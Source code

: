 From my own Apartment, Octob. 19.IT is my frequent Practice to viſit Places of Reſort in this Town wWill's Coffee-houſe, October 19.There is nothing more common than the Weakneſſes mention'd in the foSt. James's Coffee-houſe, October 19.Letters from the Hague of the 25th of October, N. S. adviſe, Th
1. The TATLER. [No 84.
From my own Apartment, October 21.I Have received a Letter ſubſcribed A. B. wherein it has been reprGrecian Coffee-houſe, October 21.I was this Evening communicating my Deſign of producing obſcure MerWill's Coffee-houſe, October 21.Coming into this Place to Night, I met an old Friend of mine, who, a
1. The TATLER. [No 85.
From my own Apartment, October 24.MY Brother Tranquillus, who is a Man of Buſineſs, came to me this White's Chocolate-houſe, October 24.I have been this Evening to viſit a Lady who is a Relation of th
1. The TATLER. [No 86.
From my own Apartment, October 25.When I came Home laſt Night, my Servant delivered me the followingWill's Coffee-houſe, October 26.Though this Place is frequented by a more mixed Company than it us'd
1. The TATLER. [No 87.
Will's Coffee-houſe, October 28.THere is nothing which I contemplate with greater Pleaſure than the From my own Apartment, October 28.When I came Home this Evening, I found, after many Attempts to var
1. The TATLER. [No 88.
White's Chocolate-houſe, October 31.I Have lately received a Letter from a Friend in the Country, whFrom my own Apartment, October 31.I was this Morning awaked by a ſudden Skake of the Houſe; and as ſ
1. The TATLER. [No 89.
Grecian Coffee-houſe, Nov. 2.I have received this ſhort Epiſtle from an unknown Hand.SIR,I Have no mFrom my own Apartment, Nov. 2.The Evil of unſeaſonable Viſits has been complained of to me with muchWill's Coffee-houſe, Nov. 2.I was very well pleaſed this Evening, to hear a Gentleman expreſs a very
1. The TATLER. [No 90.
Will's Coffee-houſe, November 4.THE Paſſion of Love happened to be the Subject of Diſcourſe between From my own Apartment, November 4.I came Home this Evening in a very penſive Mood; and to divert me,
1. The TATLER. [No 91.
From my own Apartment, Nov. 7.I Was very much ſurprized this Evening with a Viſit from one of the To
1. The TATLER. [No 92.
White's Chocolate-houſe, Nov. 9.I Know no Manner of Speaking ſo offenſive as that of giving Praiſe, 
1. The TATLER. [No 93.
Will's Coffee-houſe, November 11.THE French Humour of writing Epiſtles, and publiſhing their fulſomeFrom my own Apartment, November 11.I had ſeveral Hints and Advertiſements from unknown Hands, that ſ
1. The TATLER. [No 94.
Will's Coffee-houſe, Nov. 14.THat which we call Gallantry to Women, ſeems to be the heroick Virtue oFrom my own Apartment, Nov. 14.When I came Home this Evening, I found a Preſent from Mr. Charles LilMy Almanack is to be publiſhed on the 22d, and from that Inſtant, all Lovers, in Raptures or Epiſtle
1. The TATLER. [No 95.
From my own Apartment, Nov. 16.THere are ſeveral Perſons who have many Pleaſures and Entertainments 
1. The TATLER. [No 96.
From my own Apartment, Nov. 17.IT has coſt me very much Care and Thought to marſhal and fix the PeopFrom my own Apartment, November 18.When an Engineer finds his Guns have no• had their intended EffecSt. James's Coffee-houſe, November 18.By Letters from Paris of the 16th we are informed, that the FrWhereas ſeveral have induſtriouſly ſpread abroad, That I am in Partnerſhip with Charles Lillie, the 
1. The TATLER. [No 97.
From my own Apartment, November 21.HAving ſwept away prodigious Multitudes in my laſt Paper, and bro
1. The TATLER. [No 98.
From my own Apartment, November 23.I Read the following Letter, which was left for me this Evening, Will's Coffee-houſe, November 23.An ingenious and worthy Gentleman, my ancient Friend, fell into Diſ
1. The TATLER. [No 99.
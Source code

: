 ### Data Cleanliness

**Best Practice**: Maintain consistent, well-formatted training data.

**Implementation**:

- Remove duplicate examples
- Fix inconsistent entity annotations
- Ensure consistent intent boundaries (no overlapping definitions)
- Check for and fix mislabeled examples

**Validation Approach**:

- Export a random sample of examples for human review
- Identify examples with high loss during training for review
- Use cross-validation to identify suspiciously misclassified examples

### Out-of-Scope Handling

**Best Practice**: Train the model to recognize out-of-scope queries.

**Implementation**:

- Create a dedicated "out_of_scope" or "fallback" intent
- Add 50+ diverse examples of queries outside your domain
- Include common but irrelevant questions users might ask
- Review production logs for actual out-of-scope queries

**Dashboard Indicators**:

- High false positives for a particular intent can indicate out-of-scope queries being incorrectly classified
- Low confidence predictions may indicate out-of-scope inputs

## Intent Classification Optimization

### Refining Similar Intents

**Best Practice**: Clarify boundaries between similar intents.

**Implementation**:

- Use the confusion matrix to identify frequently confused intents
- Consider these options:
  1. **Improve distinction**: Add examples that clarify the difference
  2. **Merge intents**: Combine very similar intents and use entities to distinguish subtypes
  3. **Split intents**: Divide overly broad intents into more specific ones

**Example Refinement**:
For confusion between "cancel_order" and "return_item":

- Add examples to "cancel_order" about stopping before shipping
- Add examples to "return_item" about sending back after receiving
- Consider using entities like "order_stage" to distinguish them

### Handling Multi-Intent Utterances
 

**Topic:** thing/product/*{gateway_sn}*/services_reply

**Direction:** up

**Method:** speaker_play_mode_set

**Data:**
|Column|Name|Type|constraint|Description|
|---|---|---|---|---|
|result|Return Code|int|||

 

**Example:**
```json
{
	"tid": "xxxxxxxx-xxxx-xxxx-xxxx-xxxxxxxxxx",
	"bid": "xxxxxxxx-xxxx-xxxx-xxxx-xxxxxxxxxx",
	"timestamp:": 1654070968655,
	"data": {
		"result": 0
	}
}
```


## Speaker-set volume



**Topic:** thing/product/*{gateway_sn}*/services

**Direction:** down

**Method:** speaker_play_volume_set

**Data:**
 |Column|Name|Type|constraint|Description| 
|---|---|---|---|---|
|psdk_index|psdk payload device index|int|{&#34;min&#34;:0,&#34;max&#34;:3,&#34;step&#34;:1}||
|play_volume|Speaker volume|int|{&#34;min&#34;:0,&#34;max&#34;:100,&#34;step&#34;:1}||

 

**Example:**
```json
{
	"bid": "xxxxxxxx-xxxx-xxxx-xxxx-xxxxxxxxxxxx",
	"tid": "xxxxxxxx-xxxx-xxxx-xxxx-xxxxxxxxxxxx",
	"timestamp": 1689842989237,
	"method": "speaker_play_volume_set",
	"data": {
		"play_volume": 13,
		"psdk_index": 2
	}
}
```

▸ **WHAT IS EXPECTED**
Find the word "confusion" in the listing above, then copy each line where it turns up.

▸ **RESPONSE BELOW**
- Use the confusion matrix to identify frequently confused intents
For confusion between "cancel_order" and "return_item":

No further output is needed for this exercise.